Work required:
Go through the entries below, count every line with the string "structured", and answer with only that number.

....................

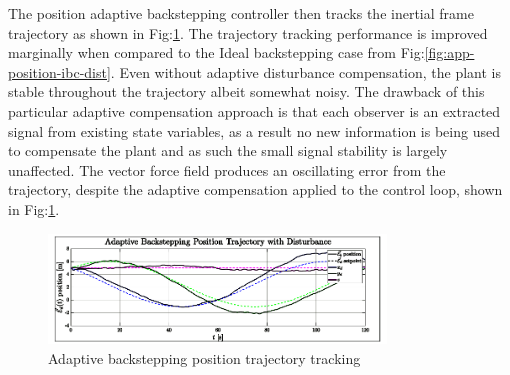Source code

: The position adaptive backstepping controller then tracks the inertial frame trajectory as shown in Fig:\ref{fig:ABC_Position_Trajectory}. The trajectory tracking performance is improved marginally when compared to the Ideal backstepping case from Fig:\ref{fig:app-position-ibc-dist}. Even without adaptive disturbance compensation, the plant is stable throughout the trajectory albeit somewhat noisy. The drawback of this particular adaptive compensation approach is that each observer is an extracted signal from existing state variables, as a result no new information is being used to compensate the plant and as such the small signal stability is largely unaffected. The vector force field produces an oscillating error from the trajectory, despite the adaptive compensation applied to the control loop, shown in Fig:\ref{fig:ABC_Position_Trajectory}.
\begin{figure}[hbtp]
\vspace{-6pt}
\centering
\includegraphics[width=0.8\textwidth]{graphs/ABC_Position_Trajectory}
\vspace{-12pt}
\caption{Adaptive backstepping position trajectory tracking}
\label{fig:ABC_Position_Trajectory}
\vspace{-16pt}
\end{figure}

....................

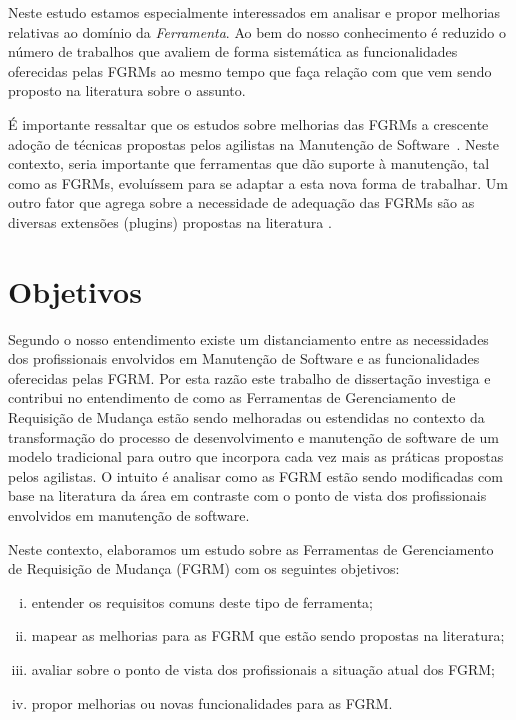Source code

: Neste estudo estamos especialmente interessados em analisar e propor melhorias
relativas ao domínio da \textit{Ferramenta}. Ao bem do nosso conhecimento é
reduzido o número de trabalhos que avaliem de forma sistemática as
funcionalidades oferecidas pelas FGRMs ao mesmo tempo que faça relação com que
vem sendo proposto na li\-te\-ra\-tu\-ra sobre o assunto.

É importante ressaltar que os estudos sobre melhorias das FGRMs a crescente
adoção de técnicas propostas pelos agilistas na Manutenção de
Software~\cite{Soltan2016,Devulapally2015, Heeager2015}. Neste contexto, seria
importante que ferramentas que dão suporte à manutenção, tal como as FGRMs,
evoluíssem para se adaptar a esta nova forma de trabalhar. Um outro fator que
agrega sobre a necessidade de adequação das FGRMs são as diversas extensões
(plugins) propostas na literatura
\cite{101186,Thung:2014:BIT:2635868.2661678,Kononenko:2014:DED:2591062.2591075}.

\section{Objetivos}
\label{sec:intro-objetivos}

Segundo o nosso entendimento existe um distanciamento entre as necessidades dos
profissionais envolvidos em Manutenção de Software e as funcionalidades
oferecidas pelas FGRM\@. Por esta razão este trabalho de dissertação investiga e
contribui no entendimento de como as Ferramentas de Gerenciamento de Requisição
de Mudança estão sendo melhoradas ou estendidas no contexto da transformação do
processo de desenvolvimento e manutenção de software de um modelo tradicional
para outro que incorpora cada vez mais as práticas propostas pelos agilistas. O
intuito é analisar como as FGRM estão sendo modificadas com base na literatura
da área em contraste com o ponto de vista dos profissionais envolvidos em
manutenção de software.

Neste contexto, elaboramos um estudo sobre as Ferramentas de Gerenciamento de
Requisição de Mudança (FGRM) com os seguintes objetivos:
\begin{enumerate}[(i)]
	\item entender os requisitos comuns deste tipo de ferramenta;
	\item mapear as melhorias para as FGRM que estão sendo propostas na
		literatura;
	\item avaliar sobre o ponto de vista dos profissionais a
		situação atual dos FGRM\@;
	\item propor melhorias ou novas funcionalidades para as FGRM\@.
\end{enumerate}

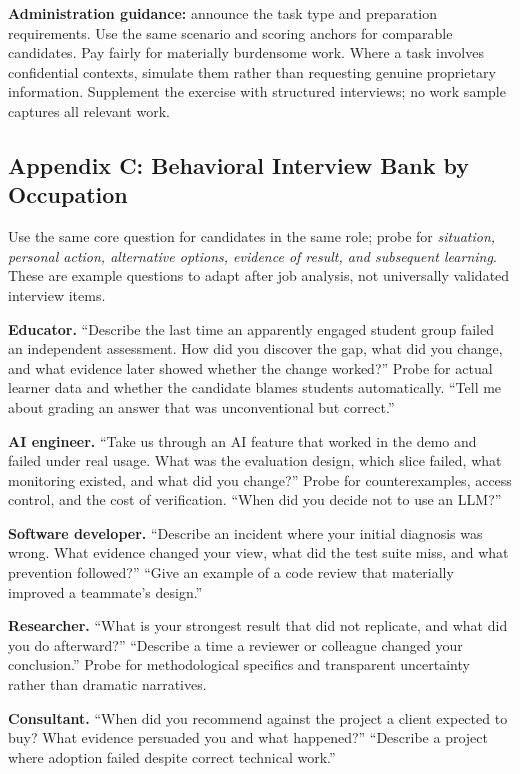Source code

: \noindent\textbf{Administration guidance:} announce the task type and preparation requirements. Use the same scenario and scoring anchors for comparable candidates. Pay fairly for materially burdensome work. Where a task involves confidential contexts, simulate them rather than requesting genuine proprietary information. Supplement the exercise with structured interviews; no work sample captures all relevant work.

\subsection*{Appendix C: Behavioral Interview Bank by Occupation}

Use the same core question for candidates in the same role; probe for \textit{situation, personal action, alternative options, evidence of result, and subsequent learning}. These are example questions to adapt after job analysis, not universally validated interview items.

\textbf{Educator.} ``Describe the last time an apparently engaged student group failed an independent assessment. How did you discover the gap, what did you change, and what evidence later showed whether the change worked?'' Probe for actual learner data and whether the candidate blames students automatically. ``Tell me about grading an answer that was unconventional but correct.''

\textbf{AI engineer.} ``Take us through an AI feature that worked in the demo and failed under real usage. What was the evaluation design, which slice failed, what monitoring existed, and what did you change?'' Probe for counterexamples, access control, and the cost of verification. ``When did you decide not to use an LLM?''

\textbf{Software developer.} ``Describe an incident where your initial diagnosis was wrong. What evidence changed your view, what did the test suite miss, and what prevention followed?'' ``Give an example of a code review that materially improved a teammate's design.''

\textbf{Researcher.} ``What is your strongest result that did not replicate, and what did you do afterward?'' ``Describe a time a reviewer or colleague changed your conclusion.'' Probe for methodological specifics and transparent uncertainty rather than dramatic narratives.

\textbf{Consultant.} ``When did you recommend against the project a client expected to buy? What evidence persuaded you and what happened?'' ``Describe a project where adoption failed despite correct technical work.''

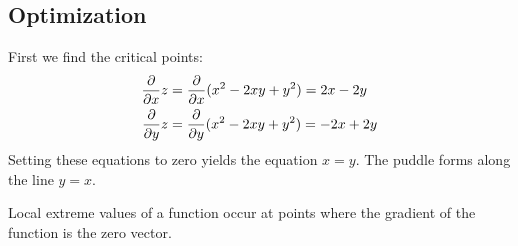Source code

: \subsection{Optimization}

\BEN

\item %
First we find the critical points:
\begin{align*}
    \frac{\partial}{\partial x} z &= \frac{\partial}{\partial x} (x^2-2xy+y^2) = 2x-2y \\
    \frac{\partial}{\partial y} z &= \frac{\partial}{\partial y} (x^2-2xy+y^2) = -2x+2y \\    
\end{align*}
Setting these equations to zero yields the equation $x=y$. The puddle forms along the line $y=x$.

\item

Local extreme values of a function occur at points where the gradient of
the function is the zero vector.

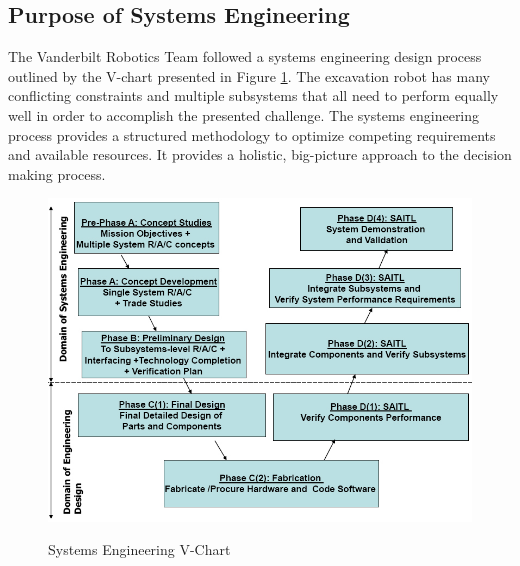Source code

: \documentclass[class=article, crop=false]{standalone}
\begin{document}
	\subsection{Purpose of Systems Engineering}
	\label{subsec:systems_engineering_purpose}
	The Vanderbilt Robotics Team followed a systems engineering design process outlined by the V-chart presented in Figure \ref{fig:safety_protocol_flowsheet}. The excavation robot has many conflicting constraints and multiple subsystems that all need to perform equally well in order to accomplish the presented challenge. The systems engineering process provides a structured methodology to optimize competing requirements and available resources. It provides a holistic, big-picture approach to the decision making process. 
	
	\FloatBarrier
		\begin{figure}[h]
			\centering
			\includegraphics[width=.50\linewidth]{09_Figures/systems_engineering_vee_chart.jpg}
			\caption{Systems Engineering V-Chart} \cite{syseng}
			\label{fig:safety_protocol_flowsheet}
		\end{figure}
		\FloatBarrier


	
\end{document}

....................

Solution:
2